Games, of course, are not just individual experiences. While I’m a huge fan of single player games, and Early gaming memories Dominated by the single player experience (thank you, slow internet), the Social side Games add another dimension to our experiences and memories of them. Whether it’s a shooter competition (I have fond memories of nights Unreal Championship 2003 in the dorm), a cooperative puzzle game, or just chatting with friends in a shared world across many miles, we enhance gaming memories by sharing them with others.
This is something I have especially appreciated over the past year of playing during the pandemic.
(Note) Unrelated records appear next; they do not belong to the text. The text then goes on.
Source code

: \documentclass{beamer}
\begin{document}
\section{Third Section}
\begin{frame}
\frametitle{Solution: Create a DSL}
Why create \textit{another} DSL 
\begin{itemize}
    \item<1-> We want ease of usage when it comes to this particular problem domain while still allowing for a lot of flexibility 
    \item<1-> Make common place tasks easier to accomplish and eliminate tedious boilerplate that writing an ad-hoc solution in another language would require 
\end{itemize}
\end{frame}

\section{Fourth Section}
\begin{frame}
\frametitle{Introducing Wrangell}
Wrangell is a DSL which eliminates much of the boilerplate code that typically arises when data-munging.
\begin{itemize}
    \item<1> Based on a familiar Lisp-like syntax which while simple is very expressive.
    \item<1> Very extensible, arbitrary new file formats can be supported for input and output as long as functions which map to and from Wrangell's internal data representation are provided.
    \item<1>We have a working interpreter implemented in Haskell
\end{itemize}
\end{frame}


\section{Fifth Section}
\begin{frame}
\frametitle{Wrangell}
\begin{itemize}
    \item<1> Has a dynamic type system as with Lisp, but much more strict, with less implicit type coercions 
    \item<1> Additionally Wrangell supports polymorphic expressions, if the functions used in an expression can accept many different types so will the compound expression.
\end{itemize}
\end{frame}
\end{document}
Looking back a year ago – through anxiety, uncertainty, and fear of early closures – it’s a powerful, upbeat, and exhilarating gaming memory.
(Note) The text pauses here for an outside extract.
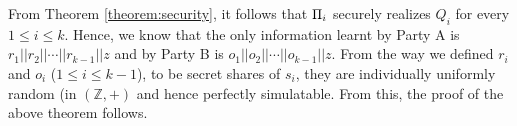  From Theorem \ref{theorem:security}, it follows that $\Pi_i$ securely realizes $Q_i$ for every $1\leq i\leq k$. Hence, we know that the only information learnt by Party A is $r_1||r_2||\cdots||r_{k-1}||z$ and by Party B is $o_1||o_2||\cdots||o_{k-1}||z$. From the way we defined $r_i$ and $o_i$ ($1\leq i\leq k-1$), to be secret shares of $s_i$, they are individually uniformly random (in $(\mathbb{Z},+)$ and hence perfectly simulatable. From this, the proof of the above theorem follows.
Play time once a week with friends from graduate school on the other side of the country, which was dominated by loud matches Rocket League, turned into an epic RPG Divinity: Original Sin 2. We are so fortunate to all work remotely, and safely indoors, that we suddenly have more time than ever to play together. A game that I thought might easily take us over a year started flying.
In the game, we can be heroes (often stutterers and inadvertently dangerous to innocent city dwellers), control our own destiny, save the world and take action. We had a whole world to explore and learn history, magic, fight to learn and perfect, and many new characters to talk to. Time passed, visits canceled, but we still had game sessions a few times a week.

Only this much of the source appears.